Or, the apprenticeship of Lemuel
Barker.
On their way back to the farm-house where they were
boarding, Sewell’s wife reproached him for what
she called his recklessness. “You had no
right,” she said, “to give the poor boy
false hopes. You ought to have discouraged him—that
would have been the most merciful way—if
you knew the poetry was bad. Now, he will go
on building all sorts of castles in the air on your
praise, and sooner or later they will come tumbling
about his ears—just to gratify your passion
for saying pleasant things to people.”
“I wish you had a passion for saying pleasant
things to me, my dear,” suggested her husband
evasively.
“Oh, a nice time I should have!”
“I don’t know about your nice time,
but I feel pretty certain of my own. How do you
know—Oh, do get up, you implacable
cripple!” he broke off to the lame mare he was
driving, and pulled at the reins.
“Don’t saw her mouth!” cried Mrs.
Sewell.
“Well, let her get up, then, and I won’t.
I don’t like to saw her mouth; but I have to
do something when you come down on me with your interminable
consequences. I dare say the boy will never think
of my praise again. And besides, as I was saying
when this animal interrupted me with her ill-timed
attempts at grazing, how do you know that I knew the
poetry was bad?”
“How? By the sound of your voice.
I could tell you were dishonest in the dark, David.”
“Perhaps the boy knew that I was dishonest too,”
suggested Sewell.
“Oh no, he didn’t. I could see that
he pinned his faith to every syllable.”
“He used a quantity of pins, then; for I was
particularly profuse of syllables. I find that
it requires no end of them to make the worse appear
the better reason to a poet who reads his own verses
to you. But come, now, Lucy, let me off a syllable
or two. I—I have a conscience, you
know well enough, and if I thought—But pshaw!

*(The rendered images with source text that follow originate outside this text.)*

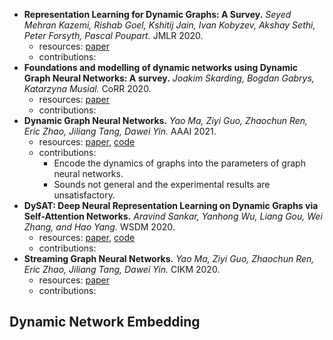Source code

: - **Representation Learning for Dynamic Graphs: A Survey.** *Seyed Mehran Kazemi, Rishab Goel, Kshitij Jain, Ivan Kobyzev, Akshay Sethi, Peter Forsyth, Pascal Poupart.* JMLR 2020.
  - resources: [paper](https://jmlr.csail.mit.edu/papers/volume21/19-447/19-447.pdf)
  - contributions:
- **Foundations and modelling of dynamic networks using Dynamic Graph Neural Networks: A survey.** *Joakim Skarding, Bogdan Gabrys, Katarzyna Musial.* CoRR 2020.
  - resources: [paper](https://export.arxiv.org/pdf/2005.07496)
  - contributions:
- **Dynamic Graph Neural Networks.** *Yao Ma, Ziyi Guo, Zhaochun Ren, Eric Zhao, Jiliang Tang, Dawei Yin.* AAAI 2021.
  - resources: [paper](), [code](https://github.com/IBM/EvolveGCN)
  - contributions:
    - Encode the dynamics of graphs into the parameters of graph neural networks.
    - Sounds not general and the experimental results are unsatisfactory.
- **DySAT: Deep Neural Representation Learning on Dynamic Graphs via Self-Attention Networks.** *Aravind Sankar, Yanhong Wu, Liang Gou, Wei Zhang, and Hao Yang.* WSDM 2020.
  - resources: [paper](https://arxiv.org/pdf/1812.09430.pdf), [code](https://github.com/aravindsankar28/DySAT)
  - contributions:
- **Streaming Graph Neural Networks.** *Yao Ma, Ziyi Guo, Zhaochun Ren, Eric Zhao, Jiliang Tang, Dawei Yin.* CIKM 2020.
  - resources: [paper](https://arxiv.org/pdf/1810.10627)
  - contributions:

## Dynamic Network Embedding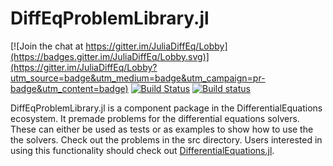 # DiffEqProblemLibrary.jl

[![Join the chat at https://gitter.im/JuliaDiffEq/Lobby](https://badges.gitter.im/JuliaDiffEq/Lobby.svg)](https://gitter.im/JuliaDiffEq/Lobby?utm_source=badge&utm_medium=badge&utm_campaign=pr-badge&utm_content=badge)
[![Build Status](https://travis-ci.com/SciML/DiffEqProblemLibrary.jl.svg?branch=master)](https://travis-ci.com/SciML/DiffEqProblemLibrary.jl)
[![Build status](https://ci.appveyor.com/api/projects/status/eampqfcm4c3b2ad9?svg=true)](https://ci.appveyor.com/project/ChrisRackauckas/diffeqproblemlibrary-jl)

DiffEqProblemLibrary.jl is a component package in the DifferentialEquations ecosystem. It premade
problems for the differential equations solvers. These can either be used as tests
or as examples to show how to use the the solvers. Check out the problems in the
src directory. Users interested in using this
functionality should check out [DifferentialEquations.jl](https://github.com/JuliaDiffEq/DifferentialEquations.jl).
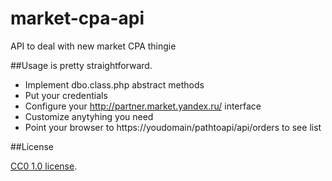 market-cpa-api
==============

API to deal with new market CPA thingie

##Usage
is pretty straightforward.

 - Implement dbo.class.php abstract methods
 - Put your credentials
 - Configure your http://partner.market.yandex.ru/ interface
 - Customize anytyhing you need
 - Point your browser to https://youdomain/pathtoapi/api/orders  to see list


##License

[CC0 1.0 license](http://creativecommons.org/publicdomain/zero/1.0/).

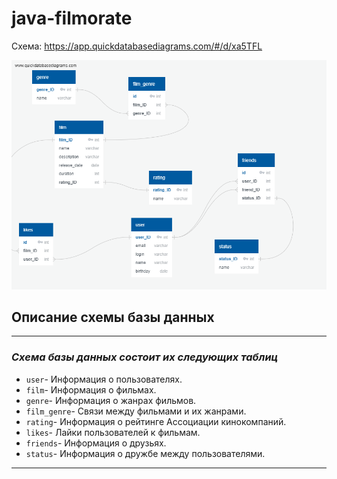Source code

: # java-filmorate

Схема: https://app.quickdatabasediagrams.com/#/d/xa5TFL

![text](QuickDBD-Filmorate1.png)

## Описание схемы базы данных

***

### ***Схема базы данных состоит их следующих таблиц***

* `user`- Информация о пользователях.
* `film`- Информация о фильмах.
* `genre`- Информация о жанрах фильмов.
* `film_genre`- Связи между фильмами и их жанрами.
* `rating`- Информация о рейтинге Ассоциации кинокомпаний.
* `likes`- Лайки пользователей к фильмам.
* `friends`- Информация о друзьях.
* `status`- Информация о дружбе между пользователями.

***
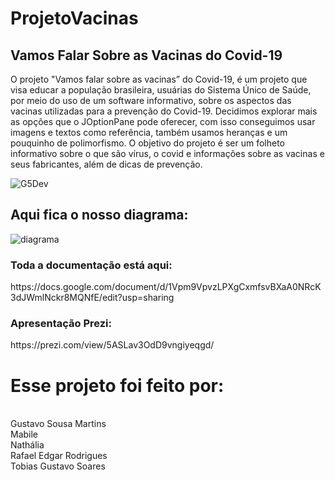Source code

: # ProjetoVacinas
<h2>
Vamos Falar Sobre as Vacinas do Covid-19
</h2>
  O projeto "Vamos falar sobre as vacinas” do Covid-19, é um projeto que visa educar a população brasileira, usuárias do Sistema Único de Saúde, por meio do uso de um software 
informativo, sobre os aspectos das vacinas utilizadas para a prevenção do Covid-19.
  Decidimos explorar mais as opções que o JOptionPane pode oferecer, com isso conseguimos usar imagens e textos como referência, também usamos heranças e um pouquinho
 de polimorfismo. O objetivo do projeto é ser um folheto informativo sobre o que são vírus, o covid e informações sobre as vacinas e seus fabricantes, além de dicas de prevenção.
 
 ![G5Dev](https://user-images.githubusercontent.com/19335381/137657955-45e5820d-82ac-4375-9d3a-7dfe6ba802a7.jpg)
<h2>
Aqui fica o nosso diagrama:
</h2>

![diagrama](https://user-images.githubusercontent.com/19335381/137734982-af400812-5728-4094-8068-9dd4f010fb1c.png)

<h3>
Toda a documentação está aqui:
</h3>
https://docs.google.com/document/d/1Vpm9VpvzLPXgCxmfsvBXaA0NRcK3dJWmlNckr8MQNfE/edit?usp=sharing
<h3>
Apresentação Prezi: 
</h3>
https://prezi.com/view/5ASLav3OdD9vngiyeqgd/
<h1>
  Esse projeto foi feito por: 
</h1>
<br>
    Gustavo Sousa Martins 
    <br>
	  Mabile 			
    <br>
    Nathália
    <br>
		Rafael Edgar Rodrigues
    <br>
		Tobias Gustavo Soares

I’ve merely cheered a lonely hour for the boy,
and he’ll go back to hoeing potatoes to-morrow,
and that will be the end of it.”
“I hope that will be the end of it,”
said Mrs. Sewell, with the darkling reserve of ladies
intimate with the designs of Providence.
“Well,” argued her husband, who was trying
to keep the matter from being serious, “perhaps
he may turn out a poet yet. You never can tell
where the lightning is going to strike. He has
some idea of rhyme, and some perception of reason,
and—yes, some of the lines were
musical. His general attitude reminded me of Piers
Plowman. Didn’t he recall Piers Plowman
to you?”
“I’m glad you can console yourself in
that way, David,” said his wife relentlessly.
The mare stopped again, and Sewell looked over his
shoulder at the house, now black in the twilight,
on the crest of the low hill across the hollow behind
them. “I declare,” he said, “the
loneliness of that place almost broke my heart.
There!” he added, as the faint sickle gleamed
in the sky above the roof, “I’ve got the
new moon right over my left shoulder for my pains.
That’s what comes of having a sympathetic nature.”